▶ _Aim of the exercise_
The records appear below. Set down exactly each line from the one that contains "### Render a menu with the MenuHelper" through the last, both included.

Segment Start: Records for this exercise

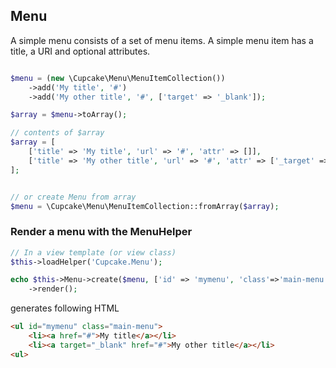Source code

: 
## Menu

A simple menu consists of a set of menu items.
A simple menu item has a title, a URI and optional attributes.

```php

$menu = (new \Cupcake\Menu\MenuItemCollection())
    ->add('My title', '#')
    ->add('My other title', '#', ['target' => '_blank']);

$array = $menu->toArray();

// contents of $array
$array = [
    ['title' => 'My title', 'url' => '#', 'attr' => []],
    ['title' => 'My other title', 'url' => '#', 'attr' => ['_target' => 'blank']],
];


// or create Menu from array
$menu = \Cupcake\Menu\MenuItemCollection::fromArray($array);
```

### Render a menu with the MenuHelper

```php 
// In a view template (or view class)
$this->loadHelper('Cupcake.Menu');

echo $this->Menu->create($menu, ['id' => 'mymenu', 'class'=>'main-menu')
    ->render();    
```
generates following HTML
```html 
<ul id="mymenu" class="main-menu">
    <li><a href="#">My title</a></li>
    <li><a target="_blank" href="#">My other title</a></li>
<ul>
```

Segment End: Records for this exercise

▶ _Result of this task_
### Render a menu with the MenuHelper

```php 
// In a view template (or view class)
$this->loadHelper('Cupcake.Menu');

echo $this->Menu->create($menu, ['id' => 'mymenu', 'class'=>'main-menu')
    ->render();    
```
generates following HTML
```html 
<ul id="mymenu" class="main-menu">
    <li><a href="#">My title</a></li>
    <li><a target="_blank" href="#">My other title</a></li>
<ul>
```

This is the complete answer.